Hi, John. Some of this is dependant on your network environment, but in general each packet takes up the bandwidth listed by "Packet size", plus the ethernet overhead (14 bytes for 2 mac addresses and a packet type identifier). So, if you have your packet size set to 50 bytes, the actual *outgoing* packet is going to be 64 bytes (which includes the ethernet framing addition).
Returning packets are normally 70 bytes for intermediate hops or some routers will return the cargo too - which will add some additional size. The final destination will ping back with all of the cargo normally, which puts that returning packet size at the same as the outgoing ping request.
So, for a 5 hop target, if you use the default 50 byte packet, your outgoing bytes are going to be 320 bytes (5 times 64 bytes) and the returning bandwidth is going to be 344 bytes (4 times 70 for the intermediate hops, plus 70 bytes for the final destination response).

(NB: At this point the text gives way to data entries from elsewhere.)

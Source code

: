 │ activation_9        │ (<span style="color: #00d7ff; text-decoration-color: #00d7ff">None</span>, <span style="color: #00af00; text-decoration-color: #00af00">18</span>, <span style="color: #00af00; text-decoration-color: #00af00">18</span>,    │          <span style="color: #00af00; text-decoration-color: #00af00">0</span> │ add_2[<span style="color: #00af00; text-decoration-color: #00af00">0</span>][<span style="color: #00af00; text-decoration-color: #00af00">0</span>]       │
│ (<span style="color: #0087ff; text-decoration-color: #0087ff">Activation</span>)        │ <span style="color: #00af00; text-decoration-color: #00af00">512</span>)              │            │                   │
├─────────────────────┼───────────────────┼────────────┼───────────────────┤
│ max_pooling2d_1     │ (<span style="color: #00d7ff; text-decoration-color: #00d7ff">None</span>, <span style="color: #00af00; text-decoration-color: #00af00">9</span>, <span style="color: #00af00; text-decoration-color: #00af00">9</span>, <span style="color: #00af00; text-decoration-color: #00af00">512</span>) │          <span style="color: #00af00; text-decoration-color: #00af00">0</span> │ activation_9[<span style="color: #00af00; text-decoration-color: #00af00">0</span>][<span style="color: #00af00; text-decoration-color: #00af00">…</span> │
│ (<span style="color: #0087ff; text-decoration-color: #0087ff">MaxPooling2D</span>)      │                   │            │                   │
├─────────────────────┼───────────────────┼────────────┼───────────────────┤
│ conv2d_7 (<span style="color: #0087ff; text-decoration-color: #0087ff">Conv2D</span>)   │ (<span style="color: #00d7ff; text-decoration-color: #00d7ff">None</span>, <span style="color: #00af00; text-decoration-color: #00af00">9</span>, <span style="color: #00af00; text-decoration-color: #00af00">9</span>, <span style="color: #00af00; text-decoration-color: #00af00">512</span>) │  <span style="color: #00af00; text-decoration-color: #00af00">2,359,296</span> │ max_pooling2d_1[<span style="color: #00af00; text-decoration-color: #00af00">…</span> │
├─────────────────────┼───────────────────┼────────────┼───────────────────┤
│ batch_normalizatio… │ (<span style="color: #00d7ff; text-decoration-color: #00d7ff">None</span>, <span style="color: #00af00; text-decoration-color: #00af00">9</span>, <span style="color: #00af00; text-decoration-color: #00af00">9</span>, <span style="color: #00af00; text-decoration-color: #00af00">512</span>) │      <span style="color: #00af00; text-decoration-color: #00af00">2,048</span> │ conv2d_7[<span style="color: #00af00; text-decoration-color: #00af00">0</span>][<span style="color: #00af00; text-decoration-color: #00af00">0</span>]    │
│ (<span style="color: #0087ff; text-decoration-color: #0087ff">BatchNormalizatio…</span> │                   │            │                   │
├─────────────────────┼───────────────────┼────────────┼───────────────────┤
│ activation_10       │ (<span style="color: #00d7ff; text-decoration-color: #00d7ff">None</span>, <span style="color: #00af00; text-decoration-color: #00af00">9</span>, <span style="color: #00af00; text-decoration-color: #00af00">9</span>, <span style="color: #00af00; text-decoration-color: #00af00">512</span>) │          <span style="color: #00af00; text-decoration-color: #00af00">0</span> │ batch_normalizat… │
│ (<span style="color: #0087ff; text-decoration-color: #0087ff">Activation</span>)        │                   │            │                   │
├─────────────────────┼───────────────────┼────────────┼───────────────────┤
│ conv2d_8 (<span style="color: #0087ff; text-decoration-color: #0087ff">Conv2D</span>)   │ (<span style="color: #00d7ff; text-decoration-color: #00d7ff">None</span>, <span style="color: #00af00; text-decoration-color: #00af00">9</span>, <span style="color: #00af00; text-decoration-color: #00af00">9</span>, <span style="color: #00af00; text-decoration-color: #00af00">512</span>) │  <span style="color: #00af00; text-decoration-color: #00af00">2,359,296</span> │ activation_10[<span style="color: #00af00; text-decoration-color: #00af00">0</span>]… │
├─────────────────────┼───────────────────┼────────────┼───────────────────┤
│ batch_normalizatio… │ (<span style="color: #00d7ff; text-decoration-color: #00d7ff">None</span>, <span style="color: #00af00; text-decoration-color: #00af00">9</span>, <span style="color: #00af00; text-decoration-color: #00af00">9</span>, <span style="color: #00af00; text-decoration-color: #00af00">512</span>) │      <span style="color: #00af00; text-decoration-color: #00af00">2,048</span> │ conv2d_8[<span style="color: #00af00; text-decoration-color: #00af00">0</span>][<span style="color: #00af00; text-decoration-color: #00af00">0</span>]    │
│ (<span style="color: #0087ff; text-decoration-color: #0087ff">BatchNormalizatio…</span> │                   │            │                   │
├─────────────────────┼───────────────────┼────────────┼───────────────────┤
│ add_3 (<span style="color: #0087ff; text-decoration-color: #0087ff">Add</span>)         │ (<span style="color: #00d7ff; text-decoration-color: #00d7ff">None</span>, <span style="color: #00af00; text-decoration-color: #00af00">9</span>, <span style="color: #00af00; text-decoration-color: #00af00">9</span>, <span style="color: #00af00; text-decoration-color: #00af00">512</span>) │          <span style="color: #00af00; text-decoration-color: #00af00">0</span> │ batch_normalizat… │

We space each outgoing packet a bit so this doesn't all go out at once. With the default 25 ms spacing between packets, this puts the "rate" of data at 2.56 KBps with the parameters above, but only for a short burst each second. Returning packets will be a bit lower rate, usually, because consecutive hops usually take longer to respond.

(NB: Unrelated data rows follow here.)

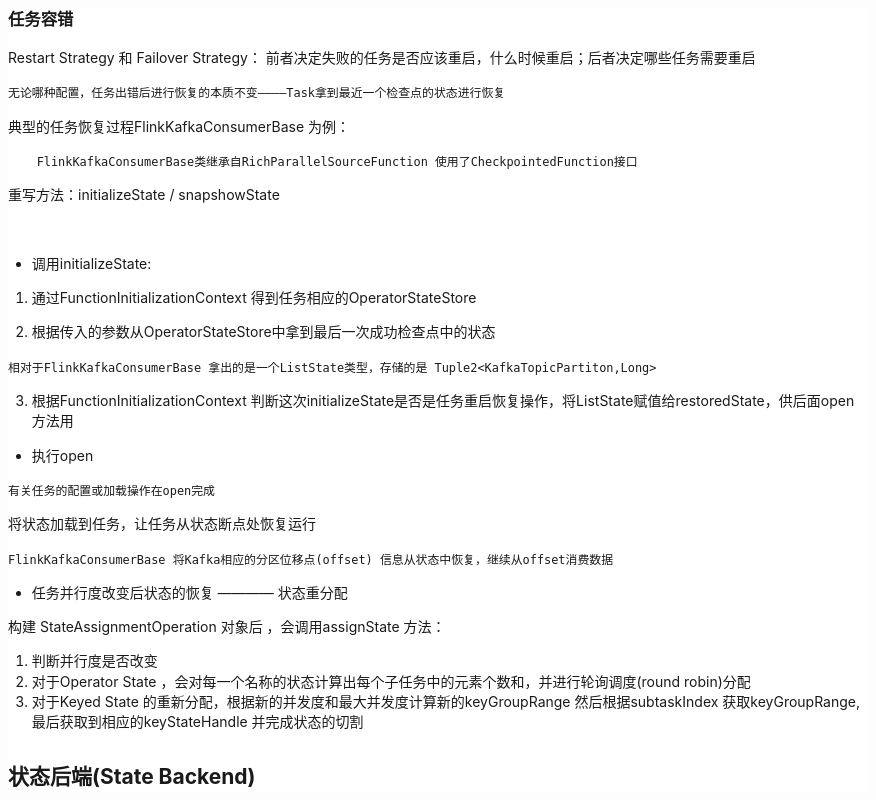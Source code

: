 

### 任务容错



Restart Strategy  和   Failover Strategy： 前者决定失败的任务是否应该重启，什么时候重启；后者决定哪些任务需要重启

```
无论哪种配置，任务出错后进行恢复的本质不变————Task拿到最近一个检查点的状态进行恢复
```

典型的任务恢复过程FlinkKafkaConsumerBase 为例：

```
	FlinkKafkaConsumerBase类继承自RichParallelSourceFunction 使用了CheckpointedFunction接口
```

重写方法：initializeState       /        snapshowState

​			

* 调用initializeState:

1. 通过FunctionInitializationContext 得到任务相应的OperatorStateStore

2. 根据传入的参数从OperatorStateStore中拿到最后一次成功检查点中的状态

```
相对于FlinkKafkaConsumerBase 拿出的是一个ListState类型，存储的是 Tuple2<KafkaTopicPartiton,Long>
```

3. 根据FunctionInitializationContext 判断这次initializeState是否是任务重启恢复操作，将ListState赋值给restoredState，供后面open方法用



* 执行open

```
有关任务的配置或加载操作在open完成
```



将状态加载到任务，让任务从状态断点处恢复运行

```
FlinkKafkaConsumerBase 将Kafka相应的分区位移点(offset) 信息从状态中恢复，继续从offset消费数据
```



* 任务并行度改变后状态的恢复  ———— 状态重分配

构建 StateAssignmentOperation 对象后 ，会调用assignState 方法：



1. 判断并行度是否改变
2. 对于Operator State ，会对每一个名称的状态计算出每个子任务中的元素个数和，并进行轮询调度(round robin)分配
3. 对于Keyed State 的重新分配，根据新的并发度和最大并发度计算新的keyGroupRange 然后根据subtaskIndex 获取keyGroupRange, 最后获取到相应的keyStateHandle 并完成状态的切割

## 状态后端(State Backend)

Since you're probably using the default packet size of 56 bytes, with 5 hops every 15 seconds, you're moving 350 bytes upstream and 350 bytes downstream every 15 seconds (we pick 56 bytes packet by default because this makes the intermediate responses the same size as the final destination, in most cases).
Note that the data stream most network monitors use does not include the ethernet header, so if you're measuring this with some tool, you might see 280 bytes instead of 350 in both directions.